Instead in the video is shown to have decimals and I do not understand the meaning of decimals: either a token occupy a given position or it does not.

Perhaps your assumption is incorrect.

I can understand that and my question is asking an explanation but yours is completely useless: why even did you bother to write it? It was just to feel better? it does not add any value to this forum

I was attempting to encourage you to explain why you believe the vector values should be 0’s or 1’s. That seemed to me to be the key to the question.

I tried to explain

:blue_book: Positional Encoding in Transformers

The positional encoding is defined as:

For even dimensions:

PE_{(pos, 2i)} = \sin\left(\frac{pos}{10000^{\frac{2i}{d_{\text{model}}}}} \right)

For odd dimensions:

PE_{(pos, 2i+1)} = \cos\left(\frac{pos}{10000^{\frac{2i}{d_{\text{model}}}}} \right)

:magnifying_glass_tilted_left: Explanation of Terms

  • d_model: Total number of dimensions in the model (e.g., 512).

  • i: Dimension index (e.g., the 5th dimension of the 512-dimensional vector).

  • pos: Position of the token in the input sequence

(e.g., in "My name is Muzammil", the word "name" has position 1 if indexing starts from 0).

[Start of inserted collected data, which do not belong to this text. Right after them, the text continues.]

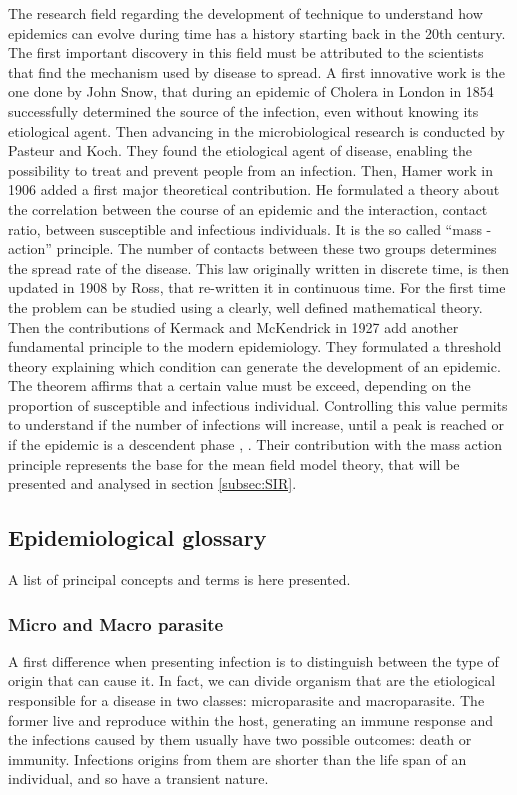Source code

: The research field regarding the development of technique to understand how epidemics can evolve during time has a history starting back in the 20th century. The first important discovery in this field must be attributed to the scientists that find the mechanism used by disease to spread. 
A first innovative work is the one done by John Snow, that during an epidemic of Cholera in London in 1854 successfully determined the source of the infection, even without knowing its etiological agent. Then advancing in the microbiological research is conducted by Pasteur and Koch. They found the etiological agent of disease, enabling the possibility to treat and prevent people from an infection. 
Then, Hamer work in 1906 added a first major theoretical contribution. He formulated a theory about the correlation between the course of an epidemic and the interaction, contact ratio, between susceptible and infectious individuals. It is the so called “mass -action” principle. The number of contacts between these two groups determines the spread rate of the disease. 
This law originally written in discrete time, is then updated in 1908 by Ross, that re-written it  in continuous time. For the first time the problem can be studied using a clearly, well defined mathematical theory. Then the contributions of Kermack and McKendrick in 1927 add another fundamental principle to the modern epidemiology. They formulated a threshold theory explaining which condition can generate the development of an epidemic. The theorem affirms that a certain value must be exceed, depending on the proportion of susceptible and infectious individual. Controlling this value permits to understand if the number of infections will increase, until a peak is reached or if the epidemic is a descendent phase \cite{Mata2021}, \cite{Anderson_82}. 
Their contribution with the mass action principle represents the base for the mean field model theory, that will be presented and analysed in section \ref{subsec:SIR}. 



\subsection{Epidemiological glossary}
A list of principal concepts and terms is here presented.

\subsubsection{Micro and Macro parasite}
	A first difference when presenting infection is to distinguish between the type of origin that can cause it. In fact, we can divide organism that are the etiological responsible for a disease in two classes: microparasite and macroparasite. The former live and reproduce within the host, generating an immune response and the infections caused by them usually have two possible outcomes: death or immunity. Infections origins from them are shorter than the life span of an individual, and so have a transient nature.
	
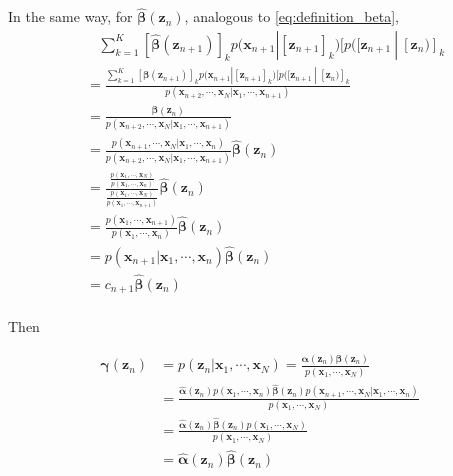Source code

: \documentclass[a4]{article}
\begin{document}
In the same way, for $\bm{\hat{\beta}}(\bm{z}_n)$, analogous to \ref{eq:definition_beta},
\begin{equation}
\begin{aligned}
&
\:\:\:\:
\sum_{k=1}^K [\bm{\hat{\beta}}(\bm{z}_{n+1})]_k 
p( \bm{x}_{n+1} | [\bm{z}_{n+1}]_k )[p([\bm{z}_{n+1} \:|\ [\bm{z}_{n})]_k\\
&=
\frac{
\sum_{k=1}^K [\bm{\beta}(\bm{z}_{n+1})]_k 
p( \bm{x}_{n+1} | [\bm{z}_{n+1}]_k )[p([\bm{z}_{n+1} \:|\ [\bm{z}_{n})]_k
}{p( \bm{x}_{n+2}, \cdots, \bm{x}_{N} | \bm{x}_{1}, \cdots, \bm{x}_{n+1} ) }\\
&=
\frac{
    \bm{\beta}(\bm{z}_{n})
}
{
    p( \bm{x}_{n+2}, \cdots, \bm{x}_{N} | \bm{x}_{1}, \cdots, \bm{x}_{n+1} )
}\\
&=
\frac{
    p( \bm{x}_{n+1}, \cdots, \bm{x}_{N} | \bm{x}_{1}, \cdots, \bm{x}_{n} )
}
{
    p( \bm{x}_{n+2}, \cdots, \bm{x}_{N} | \bm{x}_{1}, \cdots, \bm{x}_{n+1} )
}
\bm{\hat{\beta}}(\bm{z}_{n})\\
&=
\frac{
    \frac{
        p( \bm{x}_{1}, \cdots, \bm{x}_{N} )
    }
    {
        p( \bm{x}_{1}, \cdots, \bm{x}_{n} )
    }
}
{
    \frac{
        p( \bm{x}_{1}, \cdots, \bm{x}_{N} )
    }
    {
        p( \bm{x}_{1}, \cdots, \bm{x}_{n+1} )
    }
}
\bm{\hat{\beta}}(\bm{z}_{n})\\
&=
\frac{
    p( \bm{x}_{1}, \cdots, \bm{x}_{n+1} )
}
{
    p( \bm{x}_{1}, \cdots, \bm{x}_{n} )
}
\bm{\hat{\beta}}(\bm{z}_{n})\\
&=
p( \bm{x}_{n+1} | \bm{x}_{1}, \cdots, \bm{x}_{n} )\bm{\hat{\beta}}(\bm{z}_{n})\\
&=
c_{n+1}\bm{\hat{\beta}}(\bm{z}_{n})
\\
\end{aligned}
\end{equation}

Then 

\begin{equation}
\begin{aligned}
\bm{\gamma}(\bm{z}_n) &= p(\bm{z}_n|\bm{x}_1, \cdots, \bm{x}_N)
= \frac{
    \bm{\alpha}(\bm{z}_n)
    \bm{\beta}(\bm{z}_n)
}
{
    p(\bm{x}_1, \cdots, \bm{x}_N)
}\\
&= \frac{
    \bm{\hat{\alpha}}(\bm{z}_n)p(\bm{x}_1, \cdots, \bm{x}_n)
    \bm{\hat{\beta}}(\bm{z}_n)p(\bm{x}_{n+1}, \cdots, \bm{x}_N|\bm{x}_{1}, \cdots, \bm{x}_n)
}
{
    p(\bm{x}_1, \cdots, \bm{x}_N)
}\\
&= \frac{
    \bm{\hat{\alpha}}(\bm{z}_n)
    \bm{\hat{\beta}}(\bm{z}_n)p(\bm{x}_1, \cdots, \bm{x}_N)
}
{
    p(\bm{x}_1, \cdots, \bm{x}_N)
}\\
&= \bm{\hat{\alpha}}(\bm{z}_n)\bm{\hat{\beta}}(\bm{z}_n)
\end{aligned}
\end{equation}
\end{document}
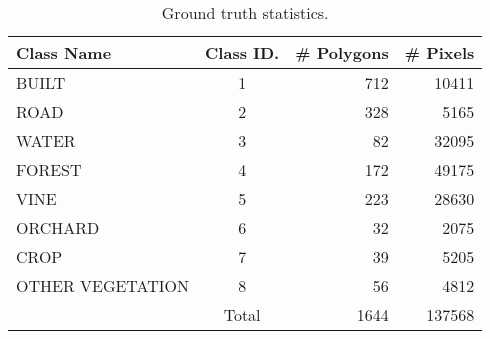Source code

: \begin{table}[htb]
\centering
\scriptsize
\begin{tabular}{ |l|c|r|r| }
 \hline
 Class Name & Class ID. & \# Polygons & \# Pixels \\ 
 \hline
 BUILT & 1 & 712 & 10411\\
 ROAD & 2 & 328 & 5165 \\
 WATER & 3 & 82 & 32095 \\  
 FOREST & 4 & 172 & 49175 \\  
 VINE & 5 & 223 & 28630 \\
 ORCHARD & 6 & 32 & 2075 \\
 CROP & 7 & 39 & 5205 \\
 OTHER VEGETATION & 8 & 56 & 4812 \\
 \hline
 & Total & 1644 & 137568 \\
 \hline
\end{tabular}
\caption{Ground truth statistics.}
\label{tab:gt}
\end{table}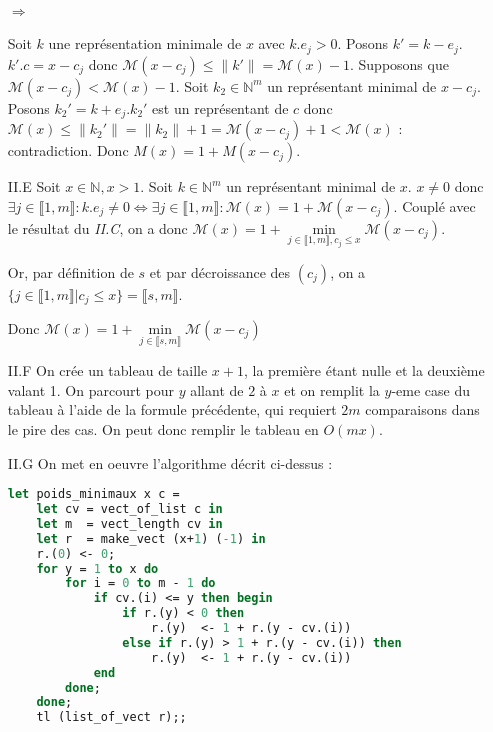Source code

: \documentclass{article}
\newcommand{\N}{\mathbb{N}}
\newcommand{\M}{\mathscr{M}}
\newcommand{\norm}[1]{\|#1\|}
\newcommand{\scal}{.}
\newcommand{\seg}[2]{\llbracket #1, #2 \rrbracket}
\begin{document}
\begin{enumerate}
        \paragraph{$\Rightarrow$} Soit $k$ une représentation minimale de $x$ avec $k\scal e_j > 0$. Posons $k' = k-e_j$. $k'\scal c = x-c_j$ donc $\M(x-c_j) \leq \norm{k'} = \M(x) - 1$. Supposons que $\M(x-c_j) < \M(x) - 1$. Soit $k_2\in\N^m$ un représentant minimal de $x-c_j$. Posons $k_2' = k + e_j$.$k_2'$ est un représentant de $c$ donc $\M(x) \leq \norm{k_2'} = \norm{k_2} + 1 = \M(x-c_j) + 1 < \M(x)$ : contradiction. Donc $M(x) = 1 + M(x-c_j)$.

    \item[II.E] Soit $x\in\N, x > 1$. Soit $k\in\N^m$ un représentant minimal de $x$. $x\neq 0$ donc $\exists j\in\seg{1}{m} : k\scal e_j \neq 0 \Leftrightarrow \exists j\in\seg{1}{m} : \M(x) = 1 + \M(x-c_j)$. Couplé avec le résultat du \emph{II.C}, on a donc $\M(x) = 1 + \underset{j\in\seg{1}{m}, c_j\leq x}{\min} \M(x-c_j)$.

        Or, par définition de $s$ et par décroissance des $(c_j)$, on a $\{j\in\seg{1}{m} | c_j \leq x\} = \seg{s}{m}$.

        Donc $\M(x) = 1 + \underset{j\in\seg{s}{m}}{\min} \M(x-c_j)$

    \item[II.F] On crée un tableau de taille $x+1$, la première étant nulle et la deuxième valant 1. On parcourt pour $y$ allant de $2$ à $x$ et on remplit la $y$-eme case du tableau à l'aide de la formule précédente, qui requiert $2m$ comparaisons dans le pire des cas. On peut donc remplir le tableau en $O(mx)$.

    \item[II.G] On met en oeuvre l'algorithme décrit ci-dessus :
        \begin{lstlisting}[language=Caml]
let poids_minimaux x c =
    let cv = vect_of_list c in
    let m  = vect_length cv in
    let r  = make_vect (x+1) (-1) in
    r.(0) <- 0;
    for y = 1 to x do
        for i = 0 to m - 1 do
            if cv.(i) <= y then begin
                if r.(y) < 0 then
                    r.(y)  <- 1 + r.(y - cv.(i))
                else if r.(y) > 1 + r.(y - cv.(i)) then
                    r.(y)  <- 1 + r.(y - cv.(i))
            end
        done;
    done;
    tl (list_of_vect r);;
        \end{lstlisting}
\end{enumerate}
\end{document}
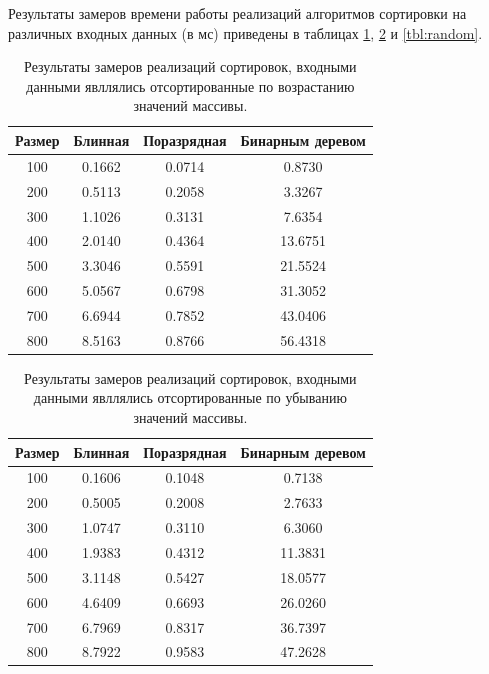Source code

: Результаты замеров времени работы реализаций алгоритмов сортировки на различных входных данных (в мс) приведены в таблицах \ref{tbl:best}, \ref{tbl:worth} и \ref{tbl:random}.

\begin{table}[h]
	\begin{center}
		\begin{threeparttable}
		\captionsetup{justification=raggedleft,singlelinecheck=off}
		\caption{Результаты замеров реализаций сортировок, входными данными явллялись отсортированные по возрастанию значений массивы.}
		\label{tbl:best}
		\begin{tabular}{|c|c|c|c|}
			\hline
			Размер & Блинная &  Поразрядная &  Бинарным деревом \\
			\hline
			100 & 0.1662 & 0.0714 & 0.8730 \\ 
			\hline
			200 & 0.5113 & 0.2058 & 3.3267 \\ 
			\hline
			300 & 1.1026 & 0.3131 & 7.6354 \\ 
			\hline
			400 & 2.0140 & 0.4364 & 13.6751 \\ 
			\hline
			500 & 3.3046 & 0.5591 & 21.5524 \\ 
			\hline
			600 & 5.0567 & 0.6798 & 31.3052 \\ 
			\hline
			700 & 6.6944 & 0.7852 & 43.0406 \\ 
			\hline
			800 & 8.5163 & 0.8766 & 56.4318 \\ 
			\hline
		\end{tabular}
		\end{threeparttable}
    \end{center}
\end{table}


\begin{table}[h]
	\begin{center}
		\begin{threeparttable}
		\captionsetup{justification=raggedleft,singlelinecheck=off}
		\caption{Результаты замеров реализаций сортировок, входными данными явллялись отсортированные по убыванию значений массивы.}
		\label{tbl:worth}
		\begin{tabular}{|c|c|c|c|}
			\hline
			Размер & Блинная &  Поразрядная &  Бинарным деревом \\
			\hline
			100 & 0.1606 & 0.1048 & 0.7138 \\ 
			\hline
			200 & 0.5005 & 0.2008 & 2.7633 \\ 
			\hline
			300 & 1.0747 & 0.3110 & 6.3060 \\ 
			\hline
			400 & 1.9383 & 0.4312 & 11.3831 \\ 
			\hline
			500 & 3.1148 & 0.5427 & 18.0577 \\ 
			\hline
			600 & 4.6409 & 0.6693 & 26.0260 \\ 
			\hline
			700 & 6.7969 & 0.8317 & 36.7397 \\ 
			\hline
			800 & 8.7922 & 0.9583 & 47.2628 \\ 
			\hline
		\end{tabular}
		\end{threeparttable}
    \end{center}
\end{table}


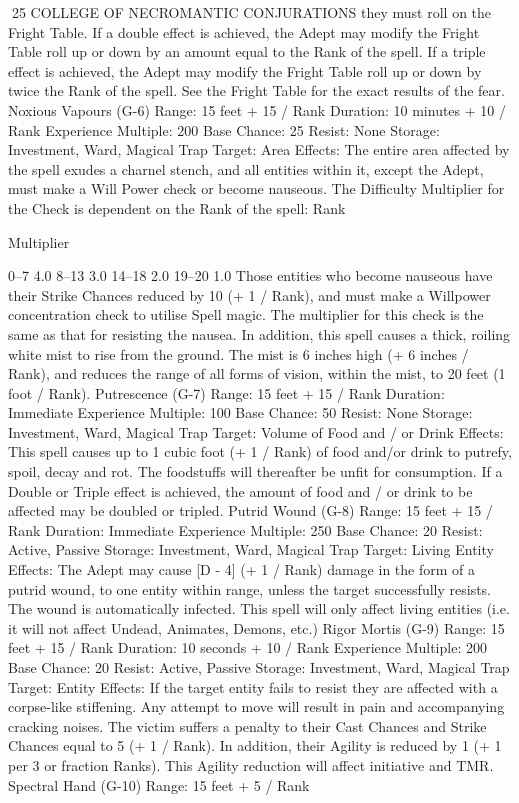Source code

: \documentclass[a4paper]{article}
\begin{document}
\begin{multicols}{3}
25 COLLEGE OF NECROMANTIC CONJURATIONS
they must roll on the Fright Table. If a double
effect is achieved, the Adept may modify the
Fright Table roll up or down by an amount equal to
the Rank of the spell. If a triple effect is achieved,
the Adept may modify the Fright Table roll up or
down by twice the Rank of the spell. See the Fright
Table for the exact results of the fear.
Noxious Vapours (G-6)
Range: 15 feet + 15 / Rank
Duration: 10 minutes + 10 / Rank
Experience Multiple: 200
Base Chance: 25%
Resist: None
Storage: Investment, Ward, Magical Trap
Target: Area
Effects: The entire area affected by the spell exudes
a charnel stench, and all entities within it, except
the Adept, must make a Will Power check or become nauseous. The Difficulty Multiplier for the
Check is dependent on the Rank of the spell:
Rank

Multiplier

0–7
4.0
8–13
3.0
14–18 2.0
19–20 1.0
Those entities who become nauseous have their
Strike Chances reduced by 10 (+ 1 / Rank), and
must make a Willpower concentration check to
utilise Spell magic. The multiplier for this check is
the same as that for resisting the nausea. In addition, this spell causes a thick, roiling white mist to
rise from the ground. The mist is 6 inches high (+ 6
inches / Rank), and reduces the range of all forms
of vision, within the mist, to 20 feet (1 foot /
Rank).
Putrescence (G-7)
Range: 15 feet + 15 / Rank
Duration: Immediate
Experience Multiple: 100
Base Chance: 50%
Resist: None
Storage: Investment, Ward, Magical Trap
Target: Volume of Food and / or Drink
Effects: This spell causes up to 1 cubic foot (+ 1 /
Rank) of food and/or drink to putrefy, spoil, decay
and rot. The foodstuffs will thereafter be unfit for
consumption. If a Double or Triple effect is
achieved, the amount of food and / or drink to be
affected may be doubled or tripled.
Putrid Wound (G-8)
Range: 15 feet + 15 / Rank
Duration: Immediate
Experience Multiple: 250
Base Chance: 20%
Resist: Active, Passive
Storage: Investment, Ward, Magical Trap
Target: Living Entity
Effects: The Adept may cause [D - 4] (+ 1 / Rank)
damage in the form of a putrid wound, to one entity within range, unless the target successfully
resists. The wound is automatically infected. This
spell will only affect living entities (i.e. it will not
affect Undead, Animates, Demons, etc.)
Rigor Mortis (G-9)
Range: 15 feet + 15 / Rank
Duration: 10 seconds + 10 / Rank
Experience Multiple: 200
Base Chance: 20%
Resist: Active, Passive
Storage: Investment, Ward, Magical Trap
Target: Entity
Effects: If the target entity fails to resist they are
affected with a corpse-like stiffening. Any attempt
to move will result in pain and accompanying
cracking noises. The victim suffers a penalty to
their Cast Chances and Strike Chances equal to 5
(+ 1 / Rank). In addition, their Agility is reduced
by 1 (+ 1 per 3 or fraction Ranks). This Agility
reduction will affect initiative and TMR.
Spectral Hand (G-10)
Range: 15 feet + 5 / Rank


\end{multicols}
\end{document}
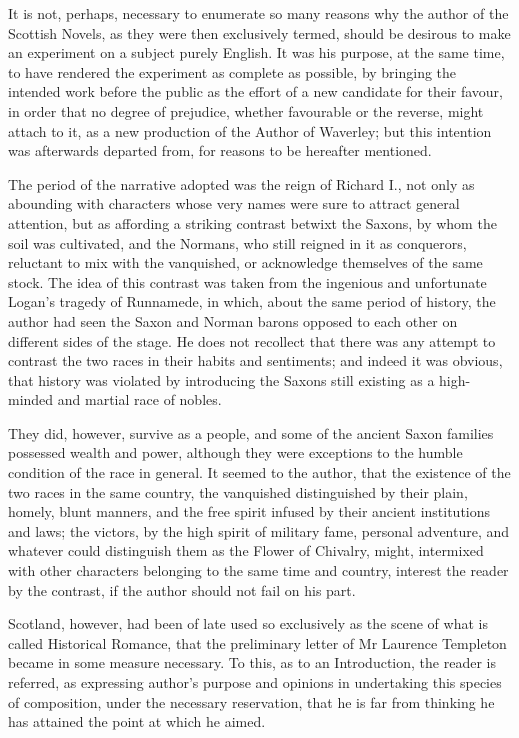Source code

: It is not, perhaps, necessary to enumerate so many reasons why the
author of the Scottish Novels, as they were then exclusively termed,
should be desirous to make an experiment on a subject purely English. It
was his purpose, at the same time, to have rendered the experiment as
complete as possible, by bringing the intended work before the public as
the effort of a new candidate for their favour, in order that no degree
of prejudice, whether favourable or the reverse, might attach to it, as
a new production of the Author of Waverley; but this intention was
afterwards departed from, for reasons to be hereafter mentioned.

The period of the narrative adopted was the reign of Richard I., not
only as abounding with characters whose very names were sure to attract
general attention, but as affording a striking contrast betwixt the
Saxons, by whom the soil was cultivated, and the Normans, who still
reigned in it as conquerors, reluctant to mix with the vanquished, or
acknowledge themselves of the same stock. The idea of this contrast was
taken from the ingenious and unfortunate Logan's tragedy of Runnamede,
in which, about the same period of history, the author had seen the
Saxon and Norman barons opposed to each other on different sides of the
stage. He does not recollect that there was any attempt to contrast the
two races in their habits and sentiments; and indeed it was obvious,
that history was violated by introducing the Saxons still existing as a
high-minded and martial race of nobles.

They did, however, survive as a people, and some of the ancient Saxon
families possessed wealth and power, although they were exceptions to
the humble condition of the race in general. It seemed to the author,
that the existence of the two races in the same country, the vanquished
distinguished by their plain, homely, blunt manners, and the free spirit
infused by their ancient institutions and laws; the victors, by the high
spirit of military fame, personal adventure, and whatever could
distinguish them as the Flower of Chivalry, might, intermixed with other
characters belonging to the same time and country, interest the reader
by the contrast, if the author should not fail on his part.

Scotland, however, had been of late used so exclusively as the scene of
what is called Historical Romance, that the preliminary letter of Mr
Laurence Templeton became in some measure necessary. To this, as to an
Introduction, the reader is referred, as expressing author's purpose and
opinions in undertaking this species of composition, under the necessary
reservation, that he is far from thinking he has attained the point at
which he aimed.

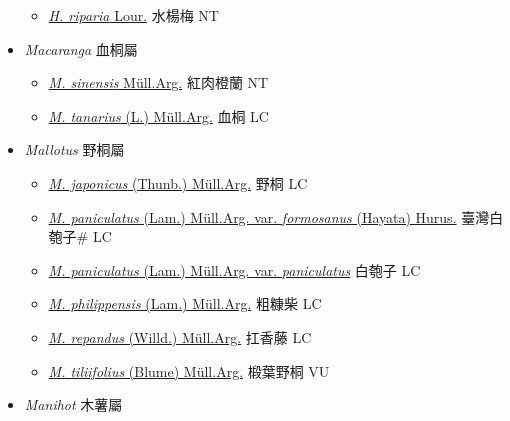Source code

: \begin{itemize}
  \begin{itemize}
        \item[] \href{http://www.theplantlist.org/tpl1.1/search?q=Homonoia+riparia}{\textit{H. riparia} Lour.}   水楊梅 NT
  \end{itemize}
 \item[] \textit{Macaranga} 血桐屬
                    
  \begin{itemize}
        \item[] \href{http://www.theplantlist.org/tpl1.1/search?q=Macaranga+sinensis}{\textit{M. sinensis} Müll.Arg.}   紅肉橙蘭 NT
        \item[] \href{http://www.theplantlist.org/tpl1.1/search?q=Macaranga+tanarius}{\textit{M. tanarius} (L.) Müll.Arg.}   血桐 LC
  \end{itemize}
 \item[] \textit{Mallotus} 野桐屬
                    
  \begin{itemize}
        \item[] \href{http://www.theplantlist.org/tpl1.1/search?q=Mallotus+japonicus}{\textit{M. japonicus} (Thunb.) Müll.Arg.}   野桐 LC
        \item[] \href{http://www.theplantlist.org/tpl1.1/search?q=Mallotus+paniculatus+var.+formosanus}{\textit{M. paniculatus} (Lam.) Müll.Arg. var. \textit{formosanus} (Hayata) Hurus.}   臺灣白匏子\# LC
        \item[] \href{http://www.theplantlist.org/tpl1.1/search?q=Mallotus+paniculatus+var.+paniculatus}{\textit{M. paniculatus} (Lam.) Müll.Arg. var. \textit{paniculatus}}   白匏子 LC
        \item[] \href{http://www.theplantlist.org/tpl1.1/search?q=Mallotus+philippensis}{\textit{M. philippensis} (Lam.) Müll.Arg.}   粗糠柴 LC
        \item[] \href{http://www.theplantlist.org/tpl1.1/search?q=Mallotus+repandus}{\textit{M. repandus} (Willd.) Müll.Arg.}   扛香藤 LC
        \item[] \href{http://www.theplantlist.org/tpl1.1/search?q=Mallotus+tiliifolius}{\textit{M. tiliifolius} (Blume) Müll.Arg.}   椴葉野桐 VU
  \end{itemize}
 \item[] \textit{Manihot} 木薯屬
                    

\end{itemize}
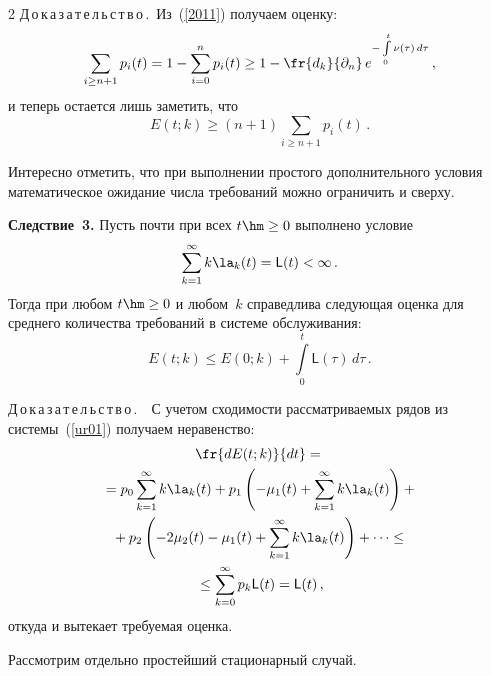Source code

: \begin{multicols}{2}
\noindent
Д\,о\,к\,а\,з\,а\,т\,е\,л\,ь\,с\,т\,в\,о\,.\
Из~(\ref{2011}) получаем оценку:
\begin{equation*}
\sum_{i \ge n+1} p_i (t) = 1 - \sum\limits_{i=0}^{n } p_i (t) \ge 1 -
\fr{d_k}{{\partial}_n}\, e^{-\int\limits_0^t \nu(\tau) \, d\tau}\,, 
\end{equation*}
и теперь остается лишь заметить, что  
$$
E(t;k) \ge \left(n+1\right) \sum\limits_{i \ge n+1} p_i (t)\,.
$$

\smallskip

Интересно отметить, что при выполнении прос\-то\-го дополнительного условия математическое 
ожидание числа требований можно ограничить и сверху.

\medskip

\noindent
\textbf{Следствие~3.}
Пусть почти при всех $t \hm\ge 0$ выполнено условие
\begin{equation*}
\sum\limits_{k=1}^{\infty}k\la_k(t) = {\sf L}(t) < \infty\,.
\end{equation*}
Тогда при любом $t \hm\ge 0$ и любом~$k$ справедлива следующая оценка для среднего количества требований в системе обслуживания:
\begin{equation*}
E(t;k) \le E(0;k) + \int\limits_0^t \textsf{L}(\tau) \, d\tau\,.  
\end{equation*}

\noindent
Д\,о\,к\,а\,з\,а\,т\,е\,л\,ь\,с\,т\,в\,о\,.\ \ 
С учетом сходимости рас\-смат\-ри\-ва\-емых рядов из системы~(\ref{ur01}) получаем неравенство:
\begin{multline*}
\fr{dE(t;k)}{dt} ={}\\
{}= p_0\sum\limits_{k=1}^{\infty}k\la_k(t) + 
p_1 \left(-\mu_1(t)+\sum\limits_{k=1}^{\infty}k\la_k(t)\right) +{} \\
{}+p_2 \left(-2\mu_2(t)-\mu_1(t)+\sum\limits_{k=1}^{\infty}k\la_k(t)\right) + 
\cdots\le{}\\
{}\le \sum\limits_{k=0}^{\infty}p_k {\sf L}(t) = {\sf L}(t)\,, 
\end{multline*}
откуда и вытекает требуемая оценка.

\smallskip

Рассмотрим отдельно простейший стационарный случай.

\smallskip



\end{multicols}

These encodings are added to the input embeddings to give the model a sense of token order without using recurrence.

this is used for all alternating indices of a certain position word or token per say.

:blue_book: Positional Encoding for Position = 2, Dimension Index = 2

Using the standard Transformer formulas:

For even dimensions:

PE_{(pos, 2i)} = \sin\left(\frac{pos}{10000^{\frac{2i}{d_{\text{model}}}}} \right)

For odd dimensions:

PE_{(pos, 2i+1)} = \cos\left(\frac{pos}{10000^{\frac{2i}{d_{\text{model}}}}} \right)

:white_check_mark: Computed Values

  • Given:

    • ( pos = 2 )
    • ( i = 2 )
    • (d_model = 512 )
  • Angle Rate:

    \frac{2}{10000^{\frac{4}{512}}} = 1.9293232398223983
  • PE(pos=2, 2i=4):

    \sin(1.9293) = 0.9364
  • PE(pos=2, 2i+1=5):

    \cos(1.9293) = -0.3509